TL;DR
Don’t create a custom set of metrics if you can avoid it. Instead, negotiate scope when possible, and leverage the framework’s built-in mechanisms for evaluating opportunity costs against significant scope changes when necessary.
Negotiating Scope
In Scrum, modest changes in scope must be negotiated between the Product Owner and the Development Team, provided that the changes don’t invalidate the current Sprint Goal. In some limited cases, it’s possible to swap out Sprint Backlog items that don’t impact the Sprint Goal, but this should never be considered a routine “business as usual” approach to such a systemic problem.
Cancelling a Sprint
The canonical approach to a significant change in scope that supercedes the current Sprint Plan or makes the current Sprint Goal obsolete is to cancel the Sprint and return to Sprint Planning.

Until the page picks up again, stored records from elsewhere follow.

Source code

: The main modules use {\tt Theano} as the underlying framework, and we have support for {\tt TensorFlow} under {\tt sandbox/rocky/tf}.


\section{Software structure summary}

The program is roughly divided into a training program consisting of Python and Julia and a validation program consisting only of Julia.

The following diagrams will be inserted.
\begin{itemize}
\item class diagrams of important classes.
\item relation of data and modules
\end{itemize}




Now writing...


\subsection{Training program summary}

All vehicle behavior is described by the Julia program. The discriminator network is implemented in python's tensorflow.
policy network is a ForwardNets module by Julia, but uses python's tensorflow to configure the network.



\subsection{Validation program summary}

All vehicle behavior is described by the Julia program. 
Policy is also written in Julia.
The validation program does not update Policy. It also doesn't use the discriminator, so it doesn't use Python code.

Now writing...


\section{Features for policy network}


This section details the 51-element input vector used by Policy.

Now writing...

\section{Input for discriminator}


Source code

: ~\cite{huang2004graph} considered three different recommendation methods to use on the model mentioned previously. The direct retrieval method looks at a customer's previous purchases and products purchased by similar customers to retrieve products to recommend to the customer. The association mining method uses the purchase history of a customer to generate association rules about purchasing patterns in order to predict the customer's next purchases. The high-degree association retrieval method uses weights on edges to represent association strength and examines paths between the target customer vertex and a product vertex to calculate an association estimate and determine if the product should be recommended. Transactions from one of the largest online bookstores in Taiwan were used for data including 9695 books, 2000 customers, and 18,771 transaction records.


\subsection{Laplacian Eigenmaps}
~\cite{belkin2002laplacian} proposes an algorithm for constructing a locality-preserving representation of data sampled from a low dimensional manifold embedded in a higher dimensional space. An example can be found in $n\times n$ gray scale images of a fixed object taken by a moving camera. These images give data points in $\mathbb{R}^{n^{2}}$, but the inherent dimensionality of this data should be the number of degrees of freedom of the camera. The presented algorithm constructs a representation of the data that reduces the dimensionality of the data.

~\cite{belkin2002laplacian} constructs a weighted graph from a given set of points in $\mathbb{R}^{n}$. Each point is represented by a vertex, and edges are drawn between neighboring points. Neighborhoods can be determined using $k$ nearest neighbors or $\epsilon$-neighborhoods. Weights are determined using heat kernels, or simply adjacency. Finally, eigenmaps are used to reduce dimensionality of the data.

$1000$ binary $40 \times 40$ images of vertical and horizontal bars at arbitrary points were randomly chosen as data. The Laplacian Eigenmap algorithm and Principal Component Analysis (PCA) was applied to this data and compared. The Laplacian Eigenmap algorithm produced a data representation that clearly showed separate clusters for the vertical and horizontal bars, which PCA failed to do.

A Sprint would be cancelled if the Sprint Goal becomes obsolete. This might occur if the company changes direction or if market or technology conditions change. In general, a Sprint should be cancelled if it no longer makes sense given the circumstances. But, due to the short duration of Sprints, cancellation rarely makes sense.
When a Sprint is cancelled, any completed and "Done" Product Backlog items are reviewed. If part of the work is potentially releasable, the Product Owner typically accepts it. All incomplete Product Backlog Items are re-estimated and put back on the Product Backlog. The work done on them depreciates quickly and must be frequently re-estimated.
Sprint cancellations consume resources, since everyone regroups in another Sprint Planning to start another Sprint.
Aside from the pragmatic reasons for cancellation, which include the need to replan the iteration, making the cost of interrupting in-progress iterations visible to the organization is essential. The cost of cancellation includes the time, labor, and overhead necessary to rescope and replan, and forces the organization to make smarter business decisions about whether the opportunity cost of the new work is truly worth more than the overhead requires to cancel and replan a Sprint.
Leveraging the Scrum Framework
While there are certainly other metrics you could track, cost/benefit that impacts the project budget directly is generally very persuasive. Furthermore, creating transparency around the impact of replanning on the project’s release plan is also typically more persuasive than trying to measure developer happiness or proxy metrics for quality.
Your mileage may certainly vary, but the framework already provides plenty of opportunity to address this issue within the framework without requiring a custom set of key performance indicators or alternative metrics. Leverage the framework, and only pursue other options when absolutely necessary.